Le nouveau modèle d'IA d'Anthropic, « Mythos », a mis les régulateurs bancaires en alerte. François-Louis Michaud, nouveau président de l'Autorité bancaire européenne (EBA), a déclaré à la presse le 16 avril 2026 que la cybersécurité liée à Mythos était « clairement en tête des priorités » et faisait l'objet de discussions avec les partenaires internationaux.
Mythos, présenté par Anthropic comme un outil destiné à « révolutionner la cybersécurité », serait capable d'identifier des milliers de failles critiques dans les logiciels les plus utilisés au monde — au point qu'Anthropic n'a pas diffusé le modèle publiquement et ne l'a partagé qu'avec une poignée de grandes entreprises pour laisser le temps aux éditeurs de corriger les vulnérabilités. Aux États-Unis, les dirigeants des grandes banques ont été convoqués par le Trésor ; le patron de JPMorgan, Jamie Dimon, a estimé que les outils d'IA allaient intensifier le risque cyber, tandis que David Solomon, chez Goldman Sachs, a confirmé que la banque disposait du modèle et renforçait la résilience de son infrastructure en lien avec Anthropic.
Le gouverneur de la Banque d'Angleterre, Andrew Bailey, a qualifié le risque cyber de menace « qui ne disparaît jamais » depuis la crise de 2008. Les systèmes informatiques « legacy » des banques (logiciels de base vieux de plusieurs décennies) sont jugés particulièrement exposés, du fait d'un empilement d'outils modernes et d'un secteur très interconnecté utilisant un ensemble restreint de prestataires pour l'onboarding, le KYC (« Know Your Customer », contrôle anti-blanchiment) et le traitement des transactions. Michaud cite l'AI Act européen et DORA (le règlement sur la résilience opérationnelle numérique encadrant le risque IT des banques) comme défenses. Source : Les Echos, 16 avril 2026, Ingrid Feuerstein.
L’information en une phrase : Les régulateurs bancaires mondiaux — désormais rejoints par l’EBA sous la direction de son nouveau président François-Louis Michaud — ont fait de Mythos, le modèle non diffusé d’Anthropic, une menace cyber de premier plan pour le système financier.
Chiffres clés
- Mythos permettrait de découvrir des milliers de failles critiques dans les logiciels les plus utilisés au monde.
- Anthropic n’a pas diffusé le modèle publiquement, le partageant seulement avec une poignée de grandes entreprises afin de corriger les failles avant une exposition plus large.

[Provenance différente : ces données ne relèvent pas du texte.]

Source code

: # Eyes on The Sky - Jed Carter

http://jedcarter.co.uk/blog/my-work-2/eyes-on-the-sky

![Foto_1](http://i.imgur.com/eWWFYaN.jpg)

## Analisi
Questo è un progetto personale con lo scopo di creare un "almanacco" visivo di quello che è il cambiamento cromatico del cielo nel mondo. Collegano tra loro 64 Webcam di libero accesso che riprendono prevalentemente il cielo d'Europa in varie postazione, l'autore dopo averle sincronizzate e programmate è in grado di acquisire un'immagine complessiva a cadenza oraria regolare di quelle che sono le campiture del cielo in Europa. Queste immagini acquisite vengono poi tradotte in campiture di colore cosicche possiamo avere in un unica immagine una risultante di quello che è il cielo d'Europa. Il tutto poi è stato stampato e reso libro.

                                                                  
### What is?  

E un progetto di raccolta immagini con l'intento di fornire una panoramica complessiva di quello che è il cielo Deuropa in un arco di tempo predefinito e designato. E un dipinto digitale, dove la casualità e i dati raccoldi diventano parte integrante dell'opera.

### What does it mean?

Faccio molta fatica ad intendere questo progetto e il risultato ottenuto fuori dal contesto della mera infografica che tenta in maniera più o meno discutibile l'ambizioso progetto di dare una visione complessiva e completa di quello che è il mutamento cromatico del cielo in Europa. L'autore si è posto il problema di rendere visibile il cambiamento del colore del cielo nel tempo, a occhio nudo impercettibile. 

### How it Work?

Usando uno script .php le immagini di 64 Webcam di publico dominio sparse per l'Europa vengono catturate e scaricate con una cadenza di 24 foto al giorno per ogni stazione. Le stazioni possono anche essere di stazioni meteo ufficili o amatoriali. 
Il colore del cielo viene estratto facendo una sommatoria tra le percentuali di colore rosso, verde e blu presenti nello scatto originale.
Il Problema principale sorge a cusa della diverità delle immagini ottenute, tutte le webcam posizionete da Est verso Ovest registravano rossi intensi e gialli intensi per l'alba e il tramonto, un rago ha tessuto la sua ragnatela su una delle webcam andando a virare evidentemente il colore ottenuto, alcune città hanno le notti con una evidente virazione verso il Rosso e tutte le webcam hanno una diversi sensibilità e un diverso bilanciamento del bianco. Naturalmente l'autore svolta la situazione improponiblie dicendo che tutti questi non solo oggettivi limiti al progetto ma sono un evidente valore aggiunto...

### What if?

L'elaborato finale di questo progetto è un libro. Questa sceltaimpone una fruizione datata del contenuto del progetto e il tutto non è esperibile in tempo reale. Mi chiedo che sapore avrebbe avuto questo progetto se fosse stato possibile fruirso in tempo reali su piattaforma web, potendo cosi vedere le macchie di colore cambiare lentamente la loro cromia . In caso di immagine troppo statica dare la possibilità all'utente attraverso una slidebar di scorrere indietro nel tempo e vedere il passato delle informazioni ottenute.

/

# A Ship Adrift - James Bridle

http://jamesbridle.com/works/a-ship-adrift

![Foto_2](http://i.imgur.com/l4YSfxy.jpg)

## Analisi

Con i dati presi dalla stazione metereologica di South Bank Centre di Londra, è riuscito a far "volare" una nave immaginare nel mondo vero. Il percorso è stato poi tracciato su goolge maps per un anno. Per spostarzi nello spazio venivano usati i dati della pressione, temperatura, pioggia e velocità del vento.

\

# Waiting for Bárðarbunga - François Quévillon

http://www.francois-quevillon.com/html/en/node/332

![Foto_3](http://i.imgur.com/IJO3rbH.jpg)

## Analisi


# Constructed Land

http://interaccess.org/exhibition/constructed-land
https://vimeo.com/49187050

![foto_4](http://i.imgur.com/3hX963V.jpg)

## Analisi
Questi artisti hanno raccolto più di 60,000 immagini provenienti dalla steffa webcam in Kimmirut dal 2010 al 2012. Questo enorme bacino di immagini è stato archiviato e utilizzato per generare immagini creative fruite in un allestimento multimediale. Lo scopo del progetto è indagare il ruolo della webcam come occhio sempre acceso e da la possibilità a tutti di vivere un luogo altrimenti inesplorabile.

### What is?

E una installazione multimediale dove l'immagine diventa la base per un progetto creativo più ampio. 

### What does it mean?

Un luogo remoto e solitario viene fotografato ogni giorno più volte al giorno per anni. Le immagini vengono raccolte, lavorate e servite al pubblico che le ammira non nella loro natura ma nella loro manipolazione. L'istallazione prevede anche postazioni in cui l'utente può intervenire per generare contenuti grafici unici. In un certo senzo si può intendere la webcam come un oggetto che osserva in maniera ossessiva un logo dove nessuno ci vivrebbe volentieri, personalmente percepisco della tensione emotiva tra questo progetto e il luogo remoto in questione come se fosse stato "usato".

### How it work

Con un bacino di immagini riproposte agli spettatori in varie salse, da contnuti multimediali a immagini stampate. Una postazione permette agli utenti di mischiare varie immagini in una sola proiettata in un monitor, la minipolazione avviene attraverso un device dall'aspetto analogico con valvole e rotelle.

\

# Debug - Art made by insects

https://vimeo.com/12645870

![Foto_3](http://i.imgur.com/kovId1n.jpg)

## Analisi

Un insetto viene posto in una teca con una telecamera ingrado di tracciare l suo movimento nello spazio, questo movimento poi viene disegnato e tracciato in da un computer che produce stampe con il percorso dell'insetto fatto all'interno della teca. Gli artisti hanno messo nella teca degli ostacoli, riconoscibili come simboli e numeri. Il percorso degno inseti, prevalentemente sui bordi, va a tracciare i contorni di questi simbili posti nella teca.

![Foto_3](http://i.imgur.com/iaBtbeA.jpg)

- Les dirigeants des grandes banques américaines ont été convoqués par le Trésor pour discuter du risque.
- JPMorgan, Goldman Sachs et plusieurs grandes banques américaines ont confirmé qu’elles testaient la technologie.
- Le gouverneur de la Banque d’Angleterre, Andrew Bailey, a qualifié le risque cyber de menace la plus progressant depuis la crise de 2008.
- Boîte à outils réglementaire européenne : AI Act et DORA (règlement sur la résilience opérationnelle numérique).
Pourquoi c’est important
Les banques exploitent un ensemble hétérogène de systèmes « legacy » (logiciels cœur vieux de plusieurs décennies) auxquels viennent s’ajouter des outils plus récents — une source connue de vulnérabilités. Le secteur est par ailleurs très interconnecté, avec un nombre restreint de fournisseurs pour le KYC (« Know Your Customer », contrôle anti-blanchiment), le traitement des transactions et la conformité, ce qui peut provoquer des effets en cascade. La capacité de découverte de code renforcée de Mythos élève la barre pour les attaquants comme pour les défenseurs ; les régulateurs poussent les banques et leurs prestataires IT à démontrer leur résilience avant la diffusion plus large du modèle.
À retenir
La supervision cyber est passée de la périphérie au cœur de l’agenda réglementaire bancaire. Attendez-vous à des « stress tests » IT plus intrusifs dans le cadre de DORA et à un examen renforcé des dépendances banques-prestataires sur les 12 prochains mois.
Source : Les Echos, 16 avril 2026, Ingrid Feuerstein.